- **Your instructions**
Repeat the records word for word, excluding any picture.

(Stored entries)

□ □ □ □

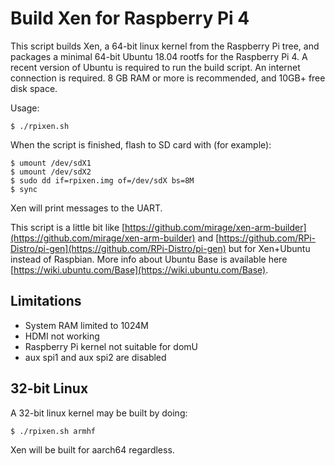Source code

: # Build Xen for Raspberry Pi 4

This script builds Xen, a 64-bit linux kernel from the Raspberry Pi tree, and packages a minimal 64-bit Ubuntu 18.04 rootfs for the Raspberry Pi 4.
A recent version of Ubuntu is required to run the build script. An internet connection is required. 8 GB RAM or more is recommended, and 10GB+ free disk space.

Usage:

    $ ./rpixen.sh

When the script is finished, flash to SD card with (for example):

    $ umount /dev/sdX1
    $ umount /dev/sdX2
    $ sudo dd if=rpixen.img of=/dev/sdX bs=8M
    $ sync

Xen will print messages to the UART.

This script is a little bit like [https://github.com/mirage/xen-arm-builder](https://github.com/mirage/xen-arm-builder) and [https://github.com/RPi-Distro/pi-gen](https://github.com/RPi-Distro/pi-gen) but for Xen+Ubuntu instead of Raspbian.
More info about Ubuntu Base is available here [https://wiki.ubuntu.com/Base](https://wiki.ubuntu.com/Base).

## Limitations

* System RAM limited to 1024M
* HDMI not working
* Raspberry Pi kernel not suitable for domU
* aux spi1 and aux spi2 are disabled

## 32-bit Linux

A 32-bit linux kernel may be built by doing:

    $ ./rpixen.sh armhf

Xen will be built for aarch64 regardless.
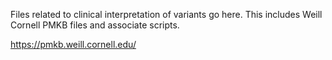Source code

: Files related to clinical interpretation of variants go here. This includes Weill Cornell PMKB files and associate scripts.

https://pmkb.weill.cornell.edu/
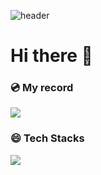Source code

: ![header](https://capsule-render.vercel.app/api?type=waving&color=timeGradient&text=Hello%World!&height=200)

# Hi there 👋

<!--
**ouguro3/ouguro3** is a ✨ _special_ ✨ repository because its `README.md` (this file) appears on your GitHub profile.

Here are some ideas to get you started:

- 🔭 I’m currently working on ...
- 🌱 I’m currently learning ...
- 👯 I’m looking to collaborate on ...
- 🤔 I’m looking for help with ...
- 💬 Ask me about ...
- 📫 How to reach me: ...
- 😄 Pronouns: ...
- ⚡ Fun fact: ...
-->

### 💿 My record
![](https://github-readme-stats.vercel.app/api?username=ouguro3&&show_icons=true&theme=react)


### 😄 Tech Stacks 
<img src="https://img.shields.io/badge/Python-3766AB?style=flat-square&logo=Python&logoColor=white"/></a>
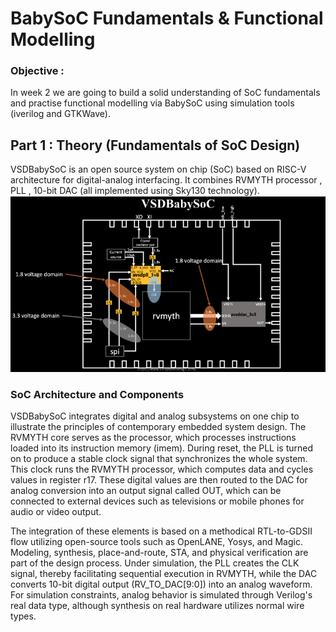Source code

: # BabySoC Fundamentals & Functional Modelling

### Objective : 
In week 2 we are going to build a solid understanding of SoC fundamentals and practise functional modelling via BabySoC using simulation tools (iverilog and GTKWave).

## Part 1 : Theory (Fundamentals of SoC Design) 
VSDBabySoC is an open source system on chip (SoC) based on RISC-V architecture for digital-analog interfacing. It combines RVMYTH processor , PLL , 10-bit DAC (all implemented using Sky130 technology).
![Alt text](IMAGES/1.png)

### SoC Architecture and Components
VSDBabySoC integrates digital and analog subsystems on one chip to illustrate the principles of contemporary embedded system design. The RVMYTH core serves as the processor, which processes instructions loaded into its instruction memory (imem). During reset, the PLL is turned on to produce a stable clock signal that synchronizes the whole system. This clock runs the RVMYTH processor, which computes data and cycles values in register r17. These digital values are then routed to the DAC for analog conversion into an output signal called OUT, which can be connected to external devices such as televisions or mobile phones for audio or video output.

The integration of these elements is based on a methodical RTL-to-GDSII flow utilizing open-source tools such as OpenLANE, Yosys, and Magic. Modeling, synthesis, place-and-route, STA, and physical verification are part of the design process. Under simulation, the PLL creates the CLK signal, thereby facilitating sequential execution in RVMYTH, while the DAC converts 10-bit digital output (RV_TO_DAC[9:0]) into an analog waveform. For simulation constraints, analog behavior is simulated through Verilog's real data type, although synthesis on real hardware utilizes normal wire types.



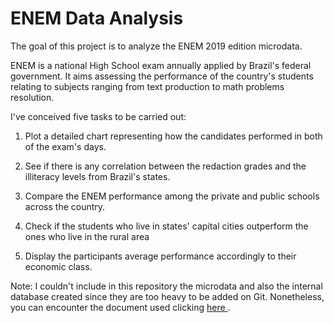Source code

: # ENEM Data Analysis

The goal of this project is to analyze the ENEM 2019 edition microdata.

ENEM is a national High School exam annually applied by Brazil's federal government. It aims assessing the performance of the country's students relating to subjects ranging from text production to math problems resolution.

I've conceived five tasks to be carried out:

1) Plot a detailed chart representing how the candidates performed in both of the exam's days.

2) See if there is any correlation between the redaction grades and the illiteracy levels from Brazil's states.

3) Compare the ENEM performance among the private and public schools across the country.

4) Check if the students who live in states' capital cities outperform the ones who live in the rural area

5) Display the participants average performance accordingly to their economic class.

Note: I couldn't include in this repository the microdata and also the internal database created since they are too heavy to be added on Git. Nonetheless, you can encounter the document used clicking <a href = 'https://www.gov.br/inep/pt-br/acesso-a-informacao/dados-abertos/microdados/enem'> here </a>.

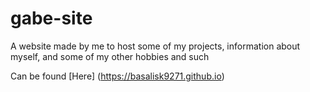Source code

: # gabe-site
A website made by me to host some of my projects, information about myself, and some of my other hobbies and such

Can be found [Here] (https://basalisk9271.github.io)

□ □ □ □

- **Exercise output**
Source code

: # Build Xen for Raspberry Pi 4

This script builds Xen, a 64-bit linux kernel from the Raspberry Pi tree, and packages a minimal 64-bit Ubuntu 18.04 rootfs for the Raspberry Pi 4.
A recent version of Ubuntu is required to run the build script. An internet connection is required. 8 GB RAM or more is recommended, and 10GB+ free disk space.

Usage:

    $ ./rpixen.sh

When the script is finished, flash to SD card with (for example):

    $ umount /dev/sdX1
    $ umount /dev/sdX2
    $ sudo dd if=rpixen.img of=/dev/sdX bs=8M
    $ sync

Xen will print messages to the UART.

This script is a little bit like [https://github.com/mirage/xen-arm-builder](https://github.com/mirage/xen-arm-builder) and [https://github.com/RPi-Distro/pi-gen](https://github.com/RPi-Distro/pi-gen) but for Xen+Ubuntu instead of Raspbian.
More info about Ubuntu Base is available here [https://wiki.ubuntu.com/Base](https://wiki.ubuntu.com/Base).

## Limitations

* System RAM limited to 1024M
* HDMI not working
* Raspberry Pi kernel not suitable for domU
* aux spi1 and aux spi2 are disabled

## 32-bit Linux

A 32-bit linux kernel may be built by doing:

    $ ./rpixen.sh armhf

Xen will be built for aarch64 regardless.
Source code

: Files related to clinical interpretation of variants go here. This includes Weill Cornell PMKB files and associate scripts.

https://pmkb.weill.cornell.edu/
Source code

: ![header](https://capsule-render.vercel.app/api?type=waving&color=timeGradient&text=Hello%World!&height=200)

# Hi there 👋

<!--
**ouguro3/ouguro3** is a ✨ _special_ ✨ repository because its `README.md` (this file) appears on your GitHub profile.

Here are some ideas to get you started:

- 🔭 I’m currently working on ...
- 🌱 I’m currently learning ...
- 👯 I’m looking to collaborate on ...
- 🤔 I’m looking for help with ...
- 💬 Ask me about ...
- 📫 How to reach me: ...
- 😄 Pronouns: ...
- ⚡ Fun fact: ...
-->

### 💿 My record
![](https://github-readme-stats.vercel.app/api?username=ouguro3&&show_icons=true&theme=react)


### 😄 Tech Stacks 
<img src="https://img.shields.io/badge/Python-3766AB?style=flat-square&logo=Python&logoColor=white"/></a>
Source code

: # BabySoC Fundamentals & Functional Modelling

### Objective : 
In week 2 we are going to build a solid understanding of SoC fundamentals and practise functional modelling via BabySoC using simulation tools (iverilog and GTKWave).

## Part 1 : Theory (Fundamentals of SoC Design) 
VSDBabySoC is an open source system on chip (SoC) based on RISC-V architecture for digital-analog interfacing. It combines RVMYTH processor , PLL , 10-bit DAC (all implemented using Sky130 technology).
![Alt text](IMAGES/1.png)

### SoC Architecture and Components
VSDBabySoC integrates digital and analog subsystems on one chip to illustrate the principles of contemporary embedded system design. The RVMYTH core serves as the processor, which processes instructions loaded into its instruction memory (imem). During reset, the PLL is turned on to produce a stable clock signal that synchronizes the whole system. This clock runs the RVMYTH processor, which computes data and cycles values in register r17. These digital values are then routed to the DAC for analog conversion into an output signal called OUT, which can be connected to external devices such as televisions or mobile phones for audio or video output.

The integration of these elements is based on a methodical RTL-to-GDSII flow utilizing open-source tools such as OpenLANE, Yosys, and Magic. Modeling, synthesis, place-and-route, STA, and physical verification are part of the design process. Under simulation, the PLL creates the CLK signal, thereby facilitating sequential execution in RVMYTH, while the DAC converts 10-bit digital output (RV_TO_DAC[9:0]) into an analog waveform. For simulation constraints, analog behavior is simulated through Verilog's real data type, although synthesis on real hardware utilizes normal wire types.



Source code

: # ENEM Data Analysis

The goal of this project is to analyze the ENEM 2019 edition microdata.

ENEM is a national High School exam annually applied by Brazil's federal government. It aims assessing the performance of the country's students relating to subjects ranging from text production to math problems resolution.

I've conceived five tasks to be carried out:

1) Plot a detailed chart representing how the candidates performed in both of the exam's days.

2) See if there is any correlation between the redaction grades and the illiteracy levels from Brazil's states.

3) Compare the ENEM performance among the private and public schools across the country.

4) Check if the students who live in states' capital cities outperform the ones who live in the rural area

5) Display the participants average performance accordingly to their economic class.

Note: I couldn't include in this repository the microdata and also the internal database created since they are too heavy to be added on Git. Nonetheless, you can encounter the document used clicking <a href = 'https://www.gov.br/inep/pt-br/acesso-a-informacao/dados-abertos/microdados/enem'> here </a>.

Source code

: # gabe-site
A website made by me to host some of my projects, information about myself, and some of my other hobbies and such

Can be found [Here] (https://basalisk9271.github.io)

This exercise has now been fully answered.